Install only if you trust the publisher, the Railway API endpoint, and the Jackal dependency chain. Use a dedicated wallet, keep the mnemonic and encryption key out of chat, run first-time setup in a private terminal, and confirm what memories the agent is allowed to save.
Findings (3)
Artifact-based informational review of SKILL.md, metadata, install specs, static scan signals, and capability signals. ClawScan does not execute the skill or run runtime probes.
If the generated encryption key appears in an agent transcript, terminal log, or shared output, someone else could decrypt the user’s stored memories if they can access the encrypted data.
When no encryption key exists, the client generates one, saves it locally, and also prints the raw key to stderr.
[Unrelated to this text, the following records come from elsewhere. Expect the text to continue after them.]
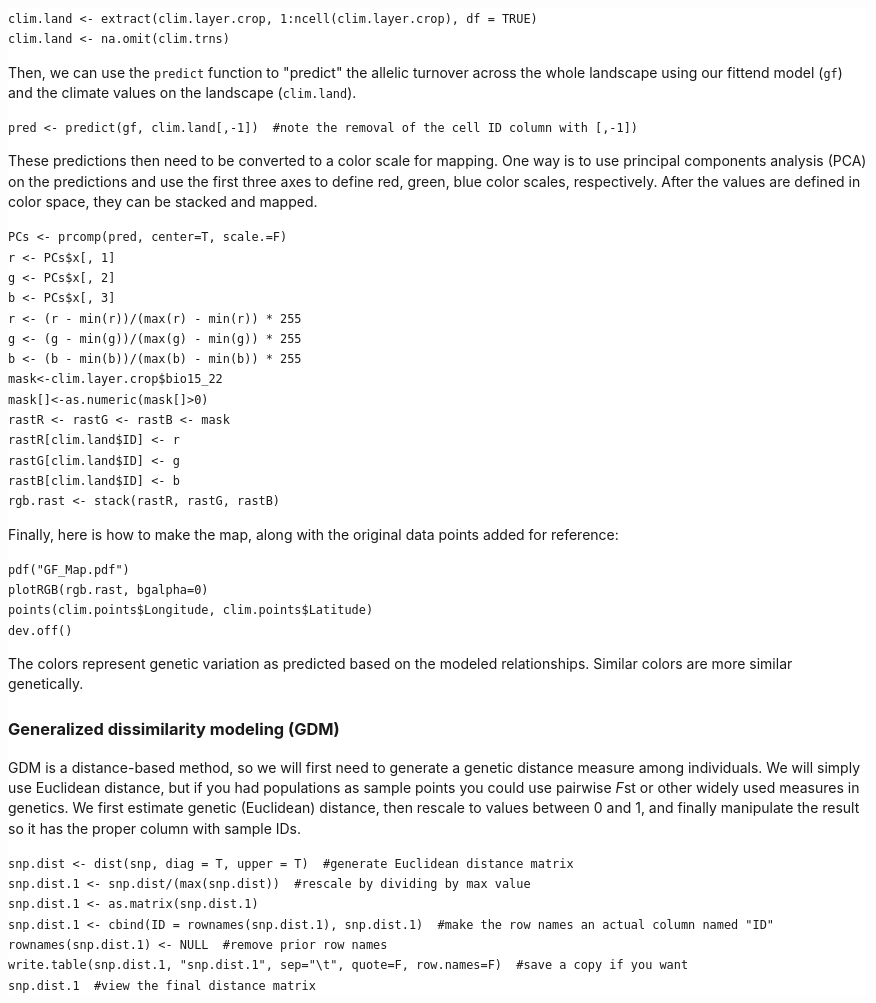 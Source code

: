	clim.land <- extract(clim.layer.crop, 1:ncell(clim.layer.crop), df = TRUE)
	clim.land <- na.omit(clim.trns)

Then, we can use the `predict` function to "predict" the allelic turnover across the whole landscape using our fittend model (`gf`) and the climate values on the landscape (`clim.land`).

	pred <- predict(gf, clim.land[,-1])  #note the removal of the cell ID column with [,-1])

These predictions then need to be converted to a color scale for mapping. One way is to use principal components analysis (PCA) on the predictions and use the first three axes to define red, green, blue color scales, respectively. After the values are defined in color space, they can be stacked and mapped. 

	PCs <- prcomp(pred, center=T, scale.=F)
	r <- PCs$x[, 1]
	g <- PCs$x[, 2]
	b <- PCs$x[, 3]
	r <- (r - min(r))/(max(r) - min(r)) * 255
	g <- (g - min(g))/(max(g) - min(g)) * 255
	b <- (b - min(b))/(max(b) - min(b)) * 255
	mask<-clim.layer.crop$bio15_22
	mask[]<-as.numeric(mask[]>0)
	rastR <- rastG <- rastB <- mask
	rastR[clim.land$ID] <- r
	rastG[clim.land$ID] <- g
	rastB[clim.land$ID] <- b
	rgb.rast <- stack(rastR, rastG, rastB)

Finally, here is how to make the map, along with the original data points added for reference:

	pdf("GF_Map.pdf")
	plotRGB(rgb.rast, bgalpha=0)
	points(clim.points$Longitude, clim.points$Latitude)
	dev.off()

The colors represent genetic variation as predicted based on the modeled relationships. Similar colors are more similar genetically.

### Generalized dissimilarity modeling (GDM)

GDM is a distance-based method, so we will first need to generate a genetic distance measure among individuals. We will simply use Euclidean distance, but if you had populations as sample points you could use pairwise *F*st or other widely used measures in genetics. We first estimate genetic (Euclidean) distance, then rescale to values between 0 and 1, and finally manipulate the result so it has the proper column with sample IDs.

	snp.dist <- dist(snp, diag = T, upper = T)  #generate Euclidean distance matrix
	snp.dist.1 <- snp.dist/(max(snp.dist))  #rescale by dividing by max value
	snp.dist.1 <- as.matrix(snp.dist.1)
	snp.dist.1 <- cbind(ID = rownames(snp.dist.1), snp.dist.1)  #make the row names an actual column named "ID"
	rownames(snp.dist.1) <- NULL  #remove prior row names
	write.table(snp.dist.1, "snp.dist.1", sep="\t", quote=F, row.names=F)  #save a copy if you want
	snp.dist.1  #view the final distance matrix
That key decrypts stored memories, so automatic exposure in tool output or logs is a material secret-handling risk.
key_hex = os.urandom(32).hex(); _write_secret_file(_KEY_FILE, key_hex); f" export JACKAL_MEMORY_ENCRYPTION_KEY={key_hex}\n", file=sys.stderrRun first-time key generation in a private terminal, avoid letting the agent display stderr containing secrets, and consider changing the client to print only a backup reminder unless the user explicitly requests the key.
A vulnerable or outdated signing dependency could put wallet-related operations at higher risk, even if the skill’s intended behavior is legitimate.
The included dependency tree contains a crypto-related deprecation warning that explicitly mentions security-relevant bugs and possible private-key risk, which matters because this skill uses wallet material for Jackal operations.
"deprecated": "This uses elliptic for cryptographic operations, which contains several security-relevant bugs... However, private keys might still be at risk."
Review and update the Jackal/Cosmos dependency chain before trusting the skill with a valuable wallet mnemonic; use a dedicated low-value wallet where possible.
Incorrect, sensitive, or maliciously influenced saved memories could affect later agent behavior or reveal private context if the wrong content is saved.
The skill deliberately stores and reloads agent memory across sessions. This is purpose-aligned, but saved memory can become trusted context in future work.
"Persist your memory across sessions and machines" ... "Load your identity/memory blob on startup before doing any work" ... "Call save at session end or on significant state changes"
Save only content you are comfortable persisting, periodically review stored memory keys, and require confirmation before saving sensitive personal, business, or credential-adjacent information.